W trzeci weekend maja na radomskim torze crossowym odbyły się zawody klasy MX1. Pogoda w dzień zawodów dopisała, ale niestety nie była łaskawa dla organizatora w poprzednich dniach. Zapowiedzi meteorologów o dużych opadach deszczu sprawdziły się, co spowodowało zalanie toru. Obikt położony jest w niecce, dlatego wypompowywanie zbierającej się wody było utrudnione. Organizator w trakcie zawodów był zmuszony do zmiany trasy, ponieważ część toru była praktycznie nieprzejezdna dla motocykli. Dla Łukasza Kurowskiego błoto nie jest straszne. Nasz zawodnik stanął na wysokości zadania - to był jego dzień.
W pierwszym biegu Kurowski wyszedł ze startu jako pierwszy i taką lokatę utrzymał do końca wyścigu. Nie było na niego mocnych, odjechał innym zawodnikom na kilkanaście sekund. Już w połowie wyścigu miał dużą przewagę, widać było, że jedzie spokojnie, technicznie i z głową. |Drugie miejsce zajął Łukasz Lonka, trzecią pozycję Karol Kędzierski. W drugim biegu Kurowski opóźnił start, który przy takich warunkach był 90% sukcesu. Powadził Łukasz Lonka, Kurowski tuż za nim, jednak w piętnastej minucie Łukasz wywrócił się, co spowodowało stratę czasową, której nie mógł już nadrobić. Kurowski zajął drugą pozycję, trzecią Karol Kędzierski. Yamaha Kurowskiego stanęła na wysokości zadania i widać, że Łukasz z rundy na rundę jest coraz bardziej wjeżdżony. Sprzęt, na którym Łukasz jeździ, został przygotowany przez firmę Sanchez. Łukasz w klasyfikacji generalnej jest na drugiej pozycji, do lidera brakuje mu tylko 12 punktów.
Łukasz Kurowski: "Jadąc do Radomia wiedziałem, że będzie błoto. Kiedy obejrzałem tor, byłem w szoku. Do zestawu brakowało mi maski, rurki i płetw.

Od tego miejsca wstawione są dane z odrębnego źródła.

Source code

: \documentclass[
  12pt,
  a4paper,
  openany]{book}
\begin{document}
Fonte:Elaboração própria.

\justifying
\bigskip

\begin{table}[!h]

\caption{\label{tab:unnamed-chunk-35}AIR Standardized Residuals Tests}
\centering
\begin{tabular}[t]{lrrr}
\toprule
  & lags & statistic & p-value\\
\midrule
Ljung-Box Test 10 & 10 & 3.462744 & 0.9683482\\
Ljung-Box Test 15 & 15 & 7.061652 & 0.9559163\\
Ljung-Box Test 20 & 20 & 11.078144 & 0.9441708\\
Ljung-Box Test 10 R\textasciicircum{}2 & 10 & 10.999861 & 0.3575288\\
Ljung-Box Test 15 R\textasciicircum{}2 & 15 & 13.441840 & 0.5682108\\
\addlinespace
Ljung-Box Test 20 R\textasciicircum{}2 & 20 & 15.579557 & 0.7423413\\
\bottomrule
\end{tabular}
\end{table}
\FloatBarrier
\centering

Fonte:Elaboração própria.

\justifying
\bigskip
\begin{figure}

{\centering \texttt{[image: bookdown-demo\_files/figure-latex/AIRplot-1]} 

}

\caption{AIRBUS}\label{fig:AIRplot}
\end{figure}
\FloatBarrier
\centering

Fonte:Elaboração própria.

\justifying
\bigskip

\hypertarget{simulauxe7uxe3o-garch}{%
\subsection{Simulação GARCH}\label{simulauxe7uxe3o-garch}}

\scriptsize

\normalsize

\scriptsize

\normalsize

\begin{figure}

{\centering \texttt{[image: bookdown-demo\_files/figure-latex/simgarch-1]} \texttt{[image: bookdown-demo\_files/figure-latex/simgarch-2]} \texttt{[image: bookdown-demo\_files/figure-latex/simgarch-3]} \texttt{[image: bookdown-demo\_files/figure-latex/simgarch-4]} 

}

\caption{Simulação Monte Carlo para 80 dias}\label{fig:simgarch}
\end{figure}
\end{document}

Widać, że pogoda spłatała figla organizatorom. Odpuściłem trening dowolny, bo szkoda mi było motocykla. Na treningu czasowym wykręciłem drugi czas. W wyścigach bardzo ważną rzeczą był dobry start. W pierwszym biegu był holeshot i do mety nie oddałem prowadzenia. Były ataki ze strony rywali, ale błoto i koleiny to znany temat z rajdów enduro. Drugi wyścig zostałem wypchnięty na zewnętrzną część zakrętu. Wyprzedziłem Karola Kędziersiego i jechałem za Łukaszem Lonką przez długi czas. Popełniłem błąd na odcinku błotnistym i wywróciłem się. Szybko wstałem i dojechałem jako drugi. Zawody były walką o przetrwanie, ale miło je zapamiętam."